### WORK TO COMPLETE
Find the line in the material below that contains "- Phù hợp môi trường tuân thủ", then give it again, with all later lines, exactly as shown.
"""
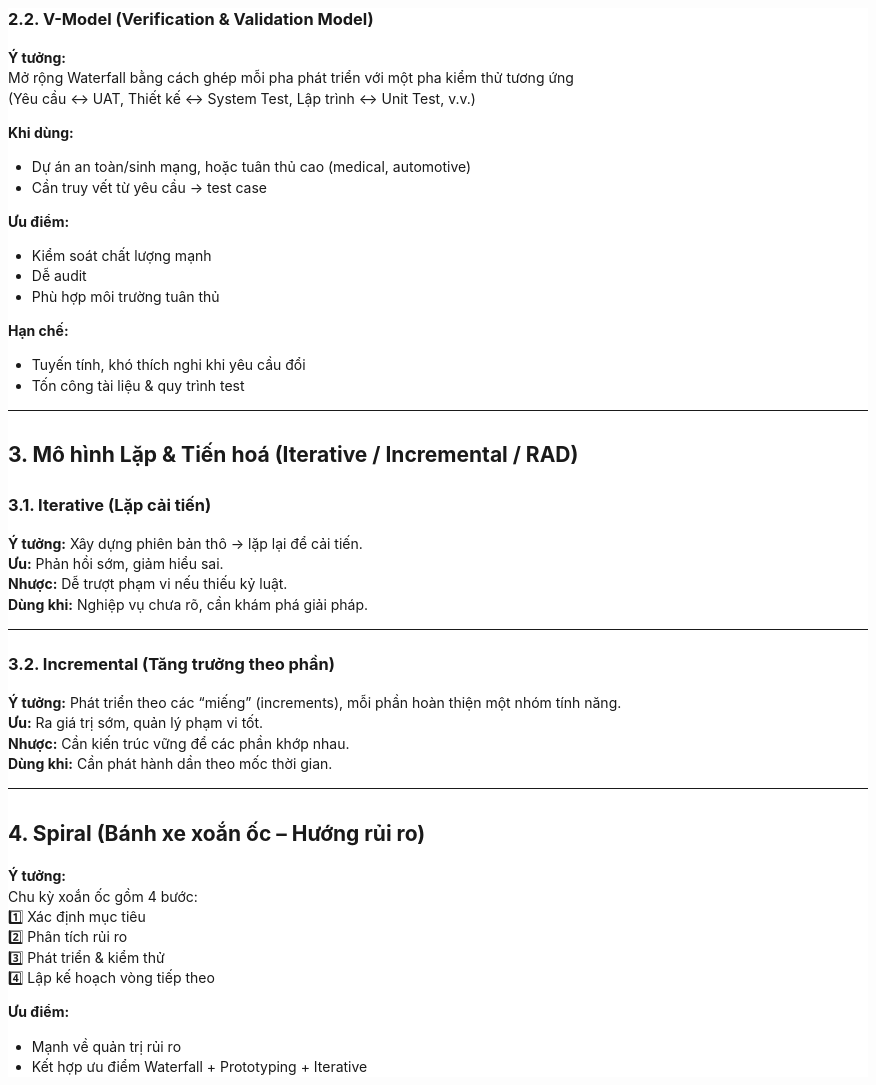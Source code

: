 
### 2.2. V-Model (Verification & Validation Model)

**Ý tưởng:**  
Mở rộng Waterfall bằng cách ghép mỗi pha phát triển với một pha kiểm thử tương ứng  
(Yêu cầu ↔ UAT, Thiết kế ↔ System Test, Lập trình ↔ Unit Test, v.v.)

**Khi dùng:**  
- Dự án an toàn/sinh mạng, hoặc tuân thủ cao (medical, automotive)  
- Cần truy vết từ yêu cầu → test case  

**Ưu điểm:**
- Kiểm soát chất lượng mạnh  
- Dễ audit  
- Phù hợp môi trường tuân thủ  

**Hạn chế:**
- Tuyến tính, khó thích nghi khi yêu cầu đổi  
- Tốn công tài liệu & quy trình test  

---

## 3. Mô hình Lặp & Tiến hoá (Iterative / Incremental / RAD)

### 3.1. Iterative (Lặp cải tiến)
**Ý tưởng:** Xây dựng phiên bản thô → lặp lại để cải tiến.  
**Ưu:** Phản hồi sớm, giảm hiểu sai.  
**Nhược:** Dễ trượt phạm vi nếu thiếu kỷ luật.  
**Dùng khi:** Nghiệp vụ chưa rõ, cần khám phá giải pháp.  

---

### 3.2. Incremental (Tăng trưởng theo phần)
**Ý tưởng:** Phát triển theo các “miếng” (increments), mỗi phần hoàn thiện một nhóm tính năng.  
**Ưu:** Ra giá trị sớm, quản lý phạm vi tốt.  
**Nhược:** Cần kiến trúc vững để các phần khớp nhau.  
**Dùng khi:** Cần phát hành dần theo mốc thời gian.  

---

## 4. Spiral (Bánh xe xoắn ốc – Hướng rủi ro)

**Ý tưởng:**  
Chu kỳ xoắn ốc gồm 4 bước:  
1️⃣ Xác định mục tiêu  
2️⃣ Phân tích rủi ro  
3️⃣ Phát triển & kiểm thử  
4️⃣ Lập kế hoạch vòng tiếp theo  

**Ưu điểm:**
- Mạnh về quản trị rủi ro  
- Kết hợp ưu điểm Waterfall + Prototyping + Iterative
"""
### RESULT
- Phù hợp môi trường tuân thủ  

**Hạn chế:**
- Tuyến tính, khó thích nghi khi yêu cầu đổi  
- Tốn công tài liệu & quy trình test  

---

## 3. Mô hình Lặp & Tiến hoá (Iterative / Incremental / RAD)

### 3.1. Iterative (Lặp cải tiến)
**Ý tưởng:** Xây dựng phiên bản thô → lặp lại để cải tiến.  
**Ưu:** Phản hồi sớm, giảm hiểu sai.  
**Nhược:** Dễ trượt phạm vi nếu thiếu kỷ luật.  
**Dùng khi:** Nghiệp vụ chưa rõ, cần khám phá giải pháp.  

---

### 3.2. Incremental (Tăng trưởng theo phần)
**Ý tưởng:** Phát triển theo các “miếng” (increments), mỗi phần hoàn thiện một nhóm tính năng.  
**Ưu:** Ra giá trị sớm, quản lý phạm vi tốt.  
**Nhược:** Cần kiến trúc vững để các phần khớp nhau.  
**Dùng khi:** Cần phát hành dần theo mốc thời gian.  

---

## 4. Spiral (Bánh xe xoắn ốc – Hướng rủi ro)

**Ý tưởng:**  
Chu kỳ xoắn ốc gồm 4 bước:  
1️⃣ Xác định mục tiêu  
2️⃣ Phân tích rủi ro  
3️⃣ Phát triển & kiểm thử  
4️⃣ Lập kế hoạch vòng tiếp theo  

**Ưu điểm:**
- Mạnh về quản trị rủi ro  
- Kết hợp ưu điểm Waterfall + Prototyping + Iterative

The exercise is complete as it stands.